From: 陈华昭(Lyican) <lyican53@gmail.com>
To: Viacheslav Dubeyko <Slava.Dubeyko@ibm.com>,
"seanjc@google.com" <seanjc@google.com>
Cc: "linux-kernel@vger.kernel.org" <linux-kernel@vger.kernel.org>,
"jejb@linux.ibm.com" <jejb@linux.ibm.com>,
Xiubo Li <xiubli@redhat.com>,
"linux-scsi@vger.kernel.org" <linux-scsi@vger.kernel.org>,
"ceph-devel@vger.kernel.org" <ceph-devel@vger.kernel.org>,
"sboyd@kernel.org" <sboyd@kernel.org>,
Paolo Bonzini <pbonzini@redhat.com>,
"idryomov@gmail.com" <idryomov@gmail.com>,
"martin.petersen@oracle.com" <martin.petersen@oracle.com>,
"kvm@vger.kernel.org" <kvm@vger.kernel.org>,
"mturquette@baylibre.com" <mturquette@baylibre.com>,
"linux-clk@vger.kernel.org" <linux-clk@vger.kernel.org>
Subject: Re: [RFC] Fix potential undefined behavior in __builtin_clz usage with GCC 11.1.0
Date: Wed, 17 Sep 2025 18:04:42 +0800 [thread overview]
Message-ID: <FF69D584-EEF9-4B5A-BE30-24EEBF354780@gmail.com> (raw)
In-Reply-To: <80e107f13c239f5a8f9953dad634c7419c34e31b.camel@ibm.com>
[-- Attachment #1: Type: text/plain, Size: 2671 bytes --]
Hi Slava and Sean,
Thank you for the valuable feedback!
CEPH FORMAL PATCH:
=================
As requested by Slava, I've prepared a formal patch for the Ceph case.
The patch adds proper zero checking before __builtin_clz() to prevent
undefined behavior.
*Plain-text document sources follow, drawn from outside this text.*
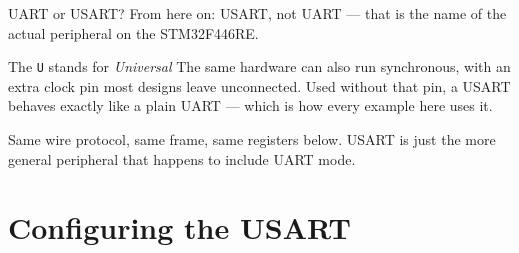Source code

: \documentclass[9pt,aspectratio=169,xcolor=table]{beamer}
\begin{document}
\begin{frame}{UART or USART?}
    \leavevmode
    From here on: \alert{USART}, not UART --- that is the name of the actual
    peripheral on the STM32F446RE.

    \vspace{3mm}
    \begin{block}{The \texttt{U} stands for \emph{Universal}}
        The same hardware can also run \alert{synchronous}, with an extra clock
        pin most designs leave unconnected. Used without that pin, a USART
        behaves exactly like a plain UART --- which is how every example here
        uses it.
    \end{block}

    \vspace{2mm}
    {\small Same wire protocol, same frame, same registers below. USART is just
    the more general peripheral that happens to include UART mode.}
\end{frame}

\section{Configuring the USART}
\end{document}
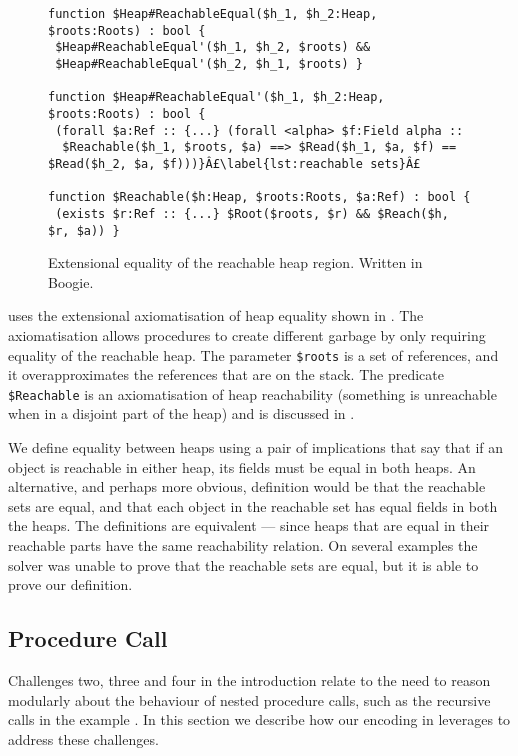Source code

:\documentclass[runningheads,a4paper]{llncs}
\begin{document}
\begin{figure}[tbp]
\begin{lstlisting}[style=Boogie,firstnumber=auto,name=copyex]
function $Heap#ReachableEqual($h_1, $h_2:Heap, $roots:Roots) : bool {
 $Heap#ReachableEqual'($h_1, $h_2, $roots) &&
 $Heap#ReachableEqual'($h_2, $h_1, $roots) }

function $Heap#ReachableEqual'($h_1, $h_2:Heap, $roots:Roots) : bool {
 (forall $a:Ref :: {...} (forall <alpha> $f:Field alpha ::
  $Reachable($h_1, $roots, $a) ==> $Read($h_1, $a, $f) == $Read($h_2, $a, $f)))}Â£\label{lst:reachable sets}Â£

function $Reachable($h:Heap, $roots:Roots, $a:Ref) : bool {
 (exists $r:Ref :: {...} $Root($roots, $r) && $Reach($h, $r, $a)) }
\end{lstlisting}
\caption{Extensional equality of the reachable heap region. Written in Boogie.}\label{fig:extensionality}
\end{figure}

\Tool{} uses the extensional axiomatisation of heap equality shown in . The axiomatisation allows procedures to create different garbage by only requiring equality of the reachable heap. The parameter \texttt{\$roots} is a set of references, and it overapproximates the references that are on the stack. The predicate \texttt{\$Reachable} is an axiomatisation of heap reachability (something is unreachable when in a disjoint part of the heap) and is discussed in .

We define equality between heaps using a pair of implications that say that if an object is reachable in either heap, its fields must be equal in both heaps. An alternative, and perhaps more obvious, definition would be that the reachable sets are equal, and that each object in the reachable set has equal fields in both the heaps. The definitions are equivalent --- since heaps that are equal in their reachable parts have the same reachability relation. On several examples the solver was unable to prove that the reachable sets are equal, but it is able to prove our definition.

\subsection{Procedure Call}\label{sec:recursion}

Challenges two, three and four in the introduction relate to the need to reason modularly about the behaviour of nested procedure calls, such as the recursive calls in the example . In this section we describe how our encoding in  leverages \metho{} to address these challenges.
\end{document}
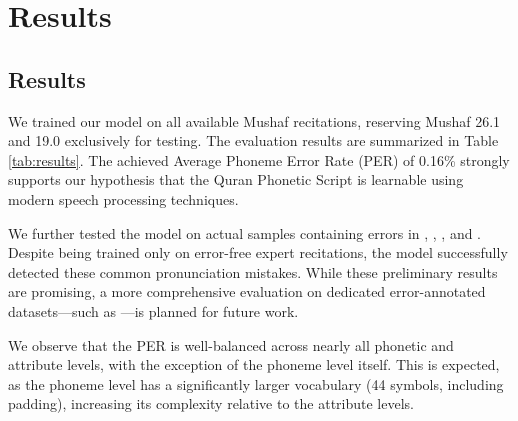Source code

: 
\chapter{Results} %

\label{Chapter6} %





\section{Results}

We trained our model on all available Mushaf recitations, reserving Mushaf 26.1 and 19.0 exclusively for testing. The evaluation results are summarized in Table \ref{tab:results}. The achieved Average Phoneme Error Rate (PER) of 0.16\% strongly supports our hypothesis that the Quran Phonetic Script is learnable using modern speech processing techniques.

We further tested the model on actual samples containing errors in , , , and . Despite being trained only on error-free expert recitations, the model successfully detected these common pronunciation mistakes. While these preliminary results are promising, a more comprehensive evaluation on dedicated error-annotated datasets—such as \cite{khan2021tarteel}—is planned for future work.

We observe that the PER is well-balanced across nearly all phonetic and attribute levels, with the exception of the phoneme level itself. This is expected, as the phoneme level has a significantly larger vocabulary (44 symbols, including padding), increasing its complexity relative to the attribute levels.


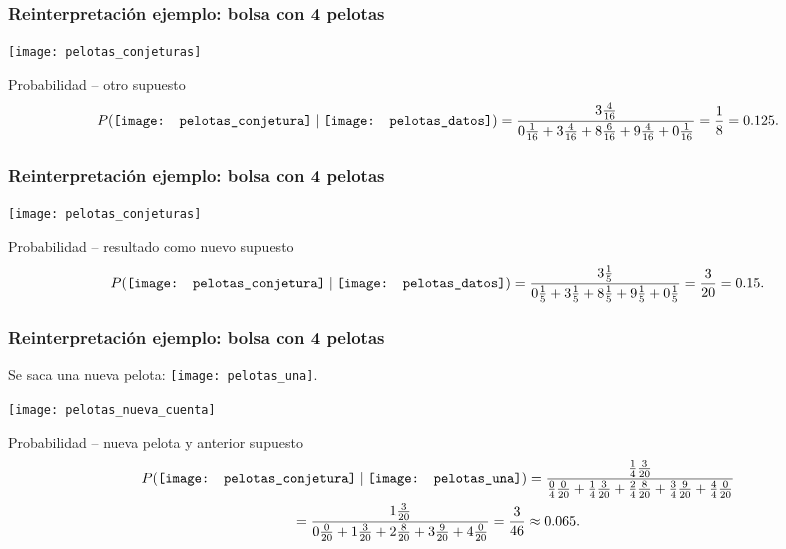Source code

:\documentclass[table]{beamer}
\begin{document}
\begin{frame}
    \frametitle{Reinterpretación ejemplo: bolsa con 4 pelotas}
    \begin{center}
        \texttt{[image: pelotas\_conjeturas]}
    \end{center}
    \begin{block}{Probabilidad -- otro supuesto}
        \begin{equation*}
            \prob{\texttt{[image: pelotas\_conjetura]} \mid
            \texttt{[image: pelotas\_datos]}} =
            \frac{3 \frac{4}{16}}{0 \frac{1}{16} + 3 \frac{4}{16} + 8 \frac{6}{16} + 9 \frac{4}{16} + 0 \frac{1}{16}}
            = \frac{1}{8} = 0.125 .
        \end{equation*}
    \end{block}
\end{frame}

\begin{frame}
    \frametitle{Reinterpretación ejemplo: bolsa con 4 pelotas}
    \begin{center}
        \texttt{[image: pelotas\_conjeturas]}
    \end{center}
    \begin{block}{Probabilidad -- resultado como nuevo supuesto}
        \begin{equation*}
            \prob{\texttt{[image: pelotas\_conjetura]} \mid
            \texttt{[image: pelotas\_datos]}} =
            \frac{3 \frac{1}{5}}{0 \frac{1}{5} + 3 \frac{1}{5} + 8 \frac{1}{5} + 9 \frac{1}{5} + 0 \frac{1}{5}}
            = \frac{3}{20} = 0.15 .
        \end{equation*}
    \end{block}
\end{frame}

\begin{frame}
    \frametitle{Reinterpretación ejemplo: bolsa con 4 pelotas}
    \begin{center}
        Se saca una nueva pelota:
        \texttt{[image: pelotas\_una]}.
    \end{center}
    \begin{center}
        \texttt{[image: pelotas\_nueva\_cuenta]}
    \end{center}
    \begin{block}{Probabilidad -- nueva pelota y anterior supuesto}
        \begin{multline*}
            \prob{\texttt{[image: pelotas\_conjetura]} \mid
            \texttt{[image: pelotas\_una]}} =
            \frac{\frac{1}{4} \frac{3}{20}}{\frac{0}{4} \frac{0}{20} + \frac{1}{4} \frac{3}{20} + \frac{2}{4} \frac{8}{20} + \frac{3}{4} \frac{9}{20} + \frac{4}{4} \frac{0}{20}} \\
            = \frac{1 \frac{3}{20}}{0 \frac{0}{20} + 1 \frac{3}{20} + 2 \frac{8}{20} + 3 \frac{9}{20} + 4 \frac{0}{20}}
            = \frac{3}{46} \approx 0.065 .
        \end{multline*}
    \end{block}
\end{frame}
\fi 
\end{document}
Please find it attached as ceph_patch.patch.
PROOF-OF-CONCEPT TEST CASE:
==========================
I've also created a proof-of-concept test case that demonstrates the
problematic input values that could trigger this bug. The test identifies
specific input values where (x & 0x1FFFF) becomes zero after the increment
and condition check.
Key findings from the test:
- Inputs like 0x7FFFF, 0x9FFFF, 0xBFFFF, 0xDFFFF, 0xFFFFF can trigger the bug
- These correspond to x+1 values where (x+1 & 0x18000) == 0 and (x+1 & 0x1FFFF) == 0
The test can be integrated into Ceph's existing test framework or adapted
for KUnit testing as you suggested. Please find it as ceph_poc_test.c.
KVM CASE CLARIFICATION:
======================
Thank you Sean for the detailed explanation about the KVM case. You're
absolutely right that pages and test_dirty_ring_count are guaranteed to
be non-zero in practice. I'll remove this from my analysis and focus on
the genuine issues.
BITOPS WRAPPER DISCUSSION:
=========================
I appreciate you bringing Yuri into the discussion. The idea of using
existing fls()/fls64() functions or creating new fls8()/fls16() variants
sounds promising. Many __builtin_clz() calls in the kernel could indeed
benefit from these safer alternatives.
STATUS UPDATE:
=============
1. Ceph: Formal patch and test case ready for review
2. KVM: Confirmed not an issue in practice (thanks Sean)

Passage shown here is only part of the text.